Photo Credit:  https://wvtourism.com/company/kanawha-falls/
Researched and compiled by Carrie Birdsong

State: West Virginia
Counties: Fayette, Kanawha, Putnam, Mason
Source: New River
     1.     Location: Ashe, County, NC.
     2.     Elevation: 2,546 ft. (776 m).
2nd Source: Gauley River.
     1.     Location: Three Forks of Gauley,
             Pocahontas County, WV.
     2.     Elevation: 2,917 ft. (889 m).
Source Confluence:
     1,     Location: Gauley Bridge, WV.
     2.     Elevation: 653 ft. (199 m).
Mouth: Ohio River
     1.     Location: Point Pleasant, WV.
     2.     Elevation: 538 ft. (164 m).
     3.     Length: 97 miles (156 m).
     4.     Basin Size: 12,236 sq mi (31,690 km2).
Discharge:
     1.     Location: Charleston, 56.8 mi (91.4 km)
                              from the mouth.
     2.     Average: 15,240 cu ft/s (432 m3/s)
     3.     Minimum: 1,100 cu ft/s (31 m3/s)
     4.     Maximum: 216,000 cu ft/s (6,100 m3/s)
Progression: Kanawha River à Ohio River à
                     Mississippi River à Gulf of Mexico.
Tributaries:
     1.     Left: Ferry Branch, Coal River
     2.     Right: Elk River, Pocatalico River

The Kanawha River is a tributary of the Ohio River, approximately 97 miles long, in West Virginia, and is the largest inland waterway in West Virginia.
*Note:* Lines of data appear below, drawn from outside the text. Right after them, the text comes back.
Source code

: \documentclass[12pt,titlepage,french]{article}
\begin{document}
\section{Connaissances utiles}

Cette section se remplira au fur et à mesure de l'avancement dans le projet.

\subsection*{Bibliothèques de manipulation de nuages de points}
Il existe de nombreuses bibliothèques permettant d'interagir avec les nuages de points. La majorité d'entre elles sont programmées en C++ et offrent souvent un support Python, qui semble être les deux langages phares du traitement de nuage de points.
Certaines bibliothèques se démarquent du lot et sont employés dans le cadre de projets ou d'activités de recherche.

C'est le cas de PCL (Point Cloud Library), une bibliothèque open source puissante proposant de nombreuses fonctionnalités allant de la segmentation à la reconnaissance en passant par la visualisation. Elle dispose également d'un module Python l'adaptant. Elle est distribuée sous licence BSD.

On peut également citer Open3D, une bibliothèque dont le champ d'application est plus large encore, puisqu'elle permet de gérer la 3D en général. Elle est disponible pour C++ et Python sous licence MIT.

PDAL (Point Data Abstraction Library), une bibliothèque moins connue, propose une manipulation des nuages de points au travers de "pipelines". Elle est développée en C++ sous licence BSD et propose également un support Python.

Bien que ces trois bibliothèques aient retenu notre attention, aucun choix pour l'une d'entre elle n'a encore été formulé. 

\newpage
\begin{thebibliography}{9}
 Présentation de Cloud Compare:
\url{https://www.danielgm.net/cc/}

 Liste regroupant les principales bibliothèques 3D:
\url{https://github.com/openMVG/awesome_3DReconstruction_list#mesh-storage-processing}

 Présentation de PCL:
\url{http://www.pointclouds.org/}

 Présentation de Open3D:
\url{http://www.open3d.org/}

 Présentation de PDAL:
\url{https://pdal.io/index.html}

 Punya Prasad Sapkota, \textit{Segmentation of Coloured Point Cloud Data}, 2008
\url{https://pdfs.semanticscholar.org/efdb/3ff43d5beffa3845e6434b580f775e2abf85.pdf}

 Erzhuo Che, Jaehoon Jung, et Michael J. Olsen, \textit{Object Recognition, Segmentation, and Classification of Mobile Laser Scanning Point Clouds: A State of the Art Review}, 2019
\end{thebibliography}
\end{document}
Its watershed has been a significant industrial region of the state since the 19th century.

The name derives from the region's Iroquoian dialects meaning “water way” or “canoe way” implying the metaphor “transport way”, in the local language.
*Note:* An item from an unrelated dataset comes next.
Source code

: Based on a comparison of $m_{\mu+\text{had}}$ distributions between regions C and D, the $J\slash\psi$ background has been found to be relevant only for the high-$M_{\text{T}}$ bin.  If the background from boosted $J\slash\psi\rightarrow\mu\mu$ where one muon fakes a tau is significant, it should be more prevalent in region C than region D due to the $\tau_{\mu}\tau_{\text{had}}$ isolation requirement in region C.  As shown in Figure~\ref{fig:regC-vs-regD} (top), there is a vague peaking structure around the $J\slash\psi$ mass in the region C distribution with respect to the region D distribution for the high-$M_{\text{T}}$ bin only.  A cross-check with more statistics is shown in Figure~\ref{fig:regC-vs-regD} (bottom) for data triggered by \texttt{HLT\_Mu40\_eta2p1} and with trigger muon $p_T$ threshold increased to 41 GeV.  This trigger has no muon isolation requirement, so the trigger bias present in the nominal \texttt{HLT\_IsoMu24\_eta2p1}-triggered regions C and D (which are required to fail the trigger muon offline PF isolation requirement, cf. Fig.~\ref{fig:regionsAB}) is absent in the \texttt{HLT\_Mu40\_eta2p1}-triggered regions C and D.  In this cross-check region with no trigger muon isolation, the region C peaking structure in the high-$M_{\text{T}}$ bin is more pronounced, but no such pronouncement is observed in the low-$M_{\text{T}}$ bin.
Archaeological artifacts, such as Clovis points and later projectiles, indicate prehistoric indigenous peoples living in the area from the 12,500 BC era. People of later cultures continued to live along the valley and heights. Those of the Adena culture built at least 50 earthwork mounds and 10 enclosures in the area between Charleston and Dunbar, as identified by an 1882 to 1884 survey by the Bureau of Ethnology (later part of the Smithsonian Institution). Three of their mounds survive in the valley, including Criel Mound at present-day South Charleston, West Virginia. Evidence has been found of the Fort Ancient culture peoples, who had villages that survived to the time of European contact, such as Buffalo and Marmet. They were driven out by the Iroquois from present-day New York.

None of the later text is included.